Opportunity For Practice

This Rocks
Photograph chroma-life ink on matte photo paper
8" x 10"
$25 including shipping in North America



I wish I had painted this but it was created by a prolific, mysterious artist I know you are familiar with.  An artist with enormous range, creating mountains,oceans and forests but also small, simple things like dandelion puffs and grains of sand.  To call this magical creator mother nature is to anthropomorphize and diminish so I won't go there.  The above piece is a photo of a rock I took on Quadra Island and it looks like a wonderful Asian abstract to me, complete with calligraphy and paint splashes.   I think I just blew my cover here.  I didn't cook this up in the studio today (oh, oh).  But I love it anyway.   Who can beat the palette of the natural world?  Everything blends and fits together seamlessly.

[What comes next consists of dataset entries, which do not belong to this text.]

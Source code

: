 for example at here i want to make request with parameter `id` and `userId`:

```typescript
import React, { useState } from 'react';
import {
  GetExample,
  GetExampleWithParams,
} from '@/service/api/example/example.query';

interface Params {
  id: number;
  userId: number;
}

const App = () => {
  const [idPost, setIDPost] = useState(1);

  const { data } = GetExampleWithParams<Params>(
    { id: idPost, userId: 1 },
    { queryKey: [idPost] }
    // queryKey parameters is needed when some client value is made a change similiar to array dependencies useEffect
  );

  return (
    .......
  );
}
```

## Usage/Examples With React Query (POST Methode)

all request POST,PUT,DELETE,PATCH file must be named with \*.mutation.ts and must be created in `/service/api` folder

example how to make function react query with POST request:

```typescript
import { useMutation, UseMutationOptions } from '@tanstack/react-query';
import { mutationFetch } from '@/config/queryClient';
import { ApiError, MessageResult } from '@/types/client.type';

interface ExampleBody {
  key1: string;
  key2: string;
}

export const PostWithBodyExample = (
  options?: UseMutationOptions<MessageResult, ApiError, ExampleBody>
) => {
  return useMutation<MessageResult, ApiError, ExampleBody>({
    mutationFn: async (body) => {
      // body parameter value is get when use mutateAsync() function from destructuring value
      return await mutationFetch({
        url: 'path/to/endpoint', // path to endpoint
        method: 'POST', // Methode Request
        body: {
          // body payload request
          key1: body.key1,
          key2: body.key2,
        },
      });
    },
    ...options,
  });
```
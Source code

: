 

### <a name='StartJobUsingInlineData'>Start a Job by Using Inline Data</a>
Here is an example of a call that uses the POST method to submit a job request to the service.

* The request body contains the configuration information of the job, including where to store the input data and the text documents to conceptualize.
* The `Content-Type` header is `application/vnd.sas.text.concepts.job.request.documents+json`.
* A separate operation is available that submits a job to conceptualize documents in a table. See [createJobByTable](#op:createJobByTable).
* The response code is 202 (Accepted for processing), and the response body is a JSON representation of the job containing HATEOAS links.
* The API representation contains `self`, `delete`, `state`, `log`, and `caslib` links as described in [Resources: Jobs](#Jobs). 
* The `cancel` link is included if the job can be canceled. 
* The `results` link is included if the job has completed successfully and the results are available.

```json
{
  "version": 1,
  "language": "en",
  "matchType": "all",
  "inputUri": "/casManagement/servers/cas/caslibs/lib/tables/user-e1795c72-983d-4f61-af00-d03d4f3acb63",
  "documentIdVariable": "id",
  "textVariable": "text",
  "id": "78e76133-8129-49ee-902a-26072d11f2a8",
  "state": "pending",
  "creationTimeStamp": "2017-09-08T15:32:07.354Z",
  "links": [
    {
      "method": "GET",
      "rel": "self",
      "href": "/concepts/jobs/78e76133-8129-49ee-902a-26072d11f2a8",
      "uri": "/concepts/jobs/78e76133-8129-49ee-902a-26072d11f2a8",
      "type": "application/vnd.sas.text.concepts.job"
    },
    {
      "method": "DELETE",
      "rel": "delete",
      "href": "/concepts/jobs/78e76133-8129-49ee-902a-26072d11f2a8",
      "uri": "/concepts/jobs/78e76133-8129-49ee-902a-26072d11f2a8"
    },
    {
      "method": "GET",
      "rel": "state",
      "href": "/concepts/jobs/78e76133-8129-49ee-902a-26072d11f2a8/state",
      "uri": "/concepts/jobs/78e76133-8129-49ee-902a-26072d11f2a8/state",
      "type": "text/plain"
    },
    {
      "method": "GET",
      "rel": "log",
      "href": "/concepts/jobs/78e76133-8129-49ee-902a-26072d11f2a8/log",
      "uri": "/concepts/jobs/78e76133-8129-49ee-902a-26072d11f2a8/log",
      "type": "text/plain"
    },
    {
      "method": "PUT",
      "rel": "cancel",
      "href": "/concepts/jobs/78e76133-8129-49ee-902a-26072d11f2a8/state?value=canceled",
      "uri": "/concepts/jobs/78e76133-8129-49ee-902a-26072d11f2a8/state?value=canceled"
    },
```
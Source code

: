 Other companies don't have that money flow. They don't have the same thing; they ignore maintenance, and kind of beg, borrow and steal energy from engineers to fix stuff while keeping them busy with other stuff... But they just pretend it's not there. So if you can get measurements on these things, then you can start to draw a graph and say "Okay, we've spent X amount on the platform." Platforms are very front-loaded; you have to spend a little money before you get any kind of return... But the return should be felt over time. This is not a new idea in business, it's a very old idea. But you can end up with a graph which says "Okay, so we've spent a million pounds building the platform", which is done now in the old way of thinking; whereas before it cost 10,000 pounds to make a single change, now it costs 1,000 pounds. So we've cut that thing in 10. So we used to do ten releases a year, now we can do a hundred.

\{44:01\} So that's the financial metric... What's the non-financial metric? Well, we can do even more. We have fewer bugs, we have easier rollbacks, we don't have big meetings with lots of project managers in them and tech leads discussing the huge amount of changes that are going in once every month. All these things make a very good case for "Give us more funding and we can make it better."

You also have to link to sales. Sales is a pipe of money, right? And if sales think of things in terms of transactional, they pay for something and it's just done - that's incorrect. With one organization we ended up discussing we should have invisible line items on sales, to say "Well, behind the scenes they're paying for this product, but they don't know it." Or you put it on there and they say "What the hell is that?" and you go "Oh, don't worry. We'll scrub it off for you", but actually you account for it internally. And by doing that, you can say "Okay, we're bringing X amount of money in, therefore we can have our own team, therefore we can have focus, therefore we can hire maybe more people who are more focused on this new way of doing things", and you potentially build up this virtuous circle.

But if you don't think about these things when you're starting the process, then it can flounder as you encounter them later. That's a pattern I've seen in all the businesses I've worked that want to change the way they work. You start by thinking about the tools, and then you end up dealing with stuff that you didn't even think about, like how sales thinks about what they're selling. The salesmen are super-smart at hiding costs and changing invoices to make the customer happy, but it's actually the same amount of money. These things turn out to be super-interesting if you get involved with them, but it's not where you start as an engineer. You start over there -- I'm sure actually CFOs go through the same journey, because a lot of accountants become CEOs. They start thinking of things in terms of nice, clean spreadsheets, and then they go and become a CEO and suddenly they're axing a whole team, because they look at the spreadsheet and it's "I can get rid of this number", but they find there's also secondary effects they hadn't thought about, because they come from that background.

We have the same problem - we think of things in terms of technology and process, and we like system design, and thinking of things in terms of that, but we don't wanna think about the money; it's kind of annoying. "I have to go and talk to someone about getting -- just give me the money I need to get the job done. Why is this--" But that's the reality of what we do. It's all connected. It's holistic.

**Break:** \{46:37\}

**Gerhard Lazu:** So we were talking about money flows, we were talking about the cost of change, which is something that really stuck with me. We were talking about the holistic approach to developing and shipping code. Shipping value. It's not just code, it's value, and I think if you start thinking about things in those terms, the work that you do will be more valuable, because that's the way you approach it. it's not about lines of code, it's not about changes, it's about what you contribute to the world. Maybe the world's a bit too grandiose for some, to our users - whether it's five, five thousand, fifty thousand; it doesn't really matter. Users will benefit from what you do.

I am thinking of things that fit together less seamlessly, perhaps with tears and holes , and frayed edges and imperfections.  I am thinking of us humans.  It seems this week I have been noticing the small miscommunications and lack of communication that happen between us human folk and cause hard feelings and misunderstandings, ruffled feathers (who wears feathers these days?), stepped on toes.  None of the events really impacted me but it seems I was the recipient of a number of stories of so-and-so did this to me.  A visitor to someone's home forgets to mention how many nights they're staying.  Someone else forgets to make a formal invitation to a person that I know was meant to be invited to a special occassion.  One party is oblivious, the other feels slightly offended.  Someone else is miffed that a friend is using a cancer group to promote a multi-level marketing product.  Another person is offended at an authority figure's perceived prickly, impatient attitude. 

And so it goes.  Nothing provides more opportunity for practice than our human interactions.  We can be rubbed raw from banging into each other in large and small ways.  And always there are two sides to every story.  When we notice behaviour in others that offends us, we have the opportunity to look inside and ask why?  Sometimes we dislike qualities and behaviours in others that mirror our own.  In these cases we get to look at what we do and see where we might do better.  Do we run rough shot over other people's feelings just to get what we want?  Do we assume everyone should accommodate our schedule?  And what can we do when we feel someone has overstepped some boundaries of good taste or behaviour?

Difficult questions.  And always it seems to me such worthy places to practice, to stop and spend some time with it.  Should I let this one go?  Is it worth pursuing?  Each event has a different solution.  When the answer comes from deep inside of us and not out of anger or a wanting to retaliate we are more likely to make sensible choices.  Sometimes we need to simply clarify in a kind way.  And sometimes we need to say no, this is not okay, but without anger or malice.

I find that the ability to deal with miscommunications with compassion and kindness is it's own reward.  No residue of regret remains.  You deal with it and move on.  And each time I can do it, it feels like that skill is being strengthened.  Now that's not to say I always get it right, but I try as best I can to wonder "how would I like to be treated in this situation?"  And because I'm human I make mis-takes just like everybody else.  So if you find me mis-taking, give me a little poke or a wink and nudge or maybe just let me know where I've gone wrong with a pinch of compassion.  This reminds me of a game my daughter and her friends played that employed "good little pinches" as they called them!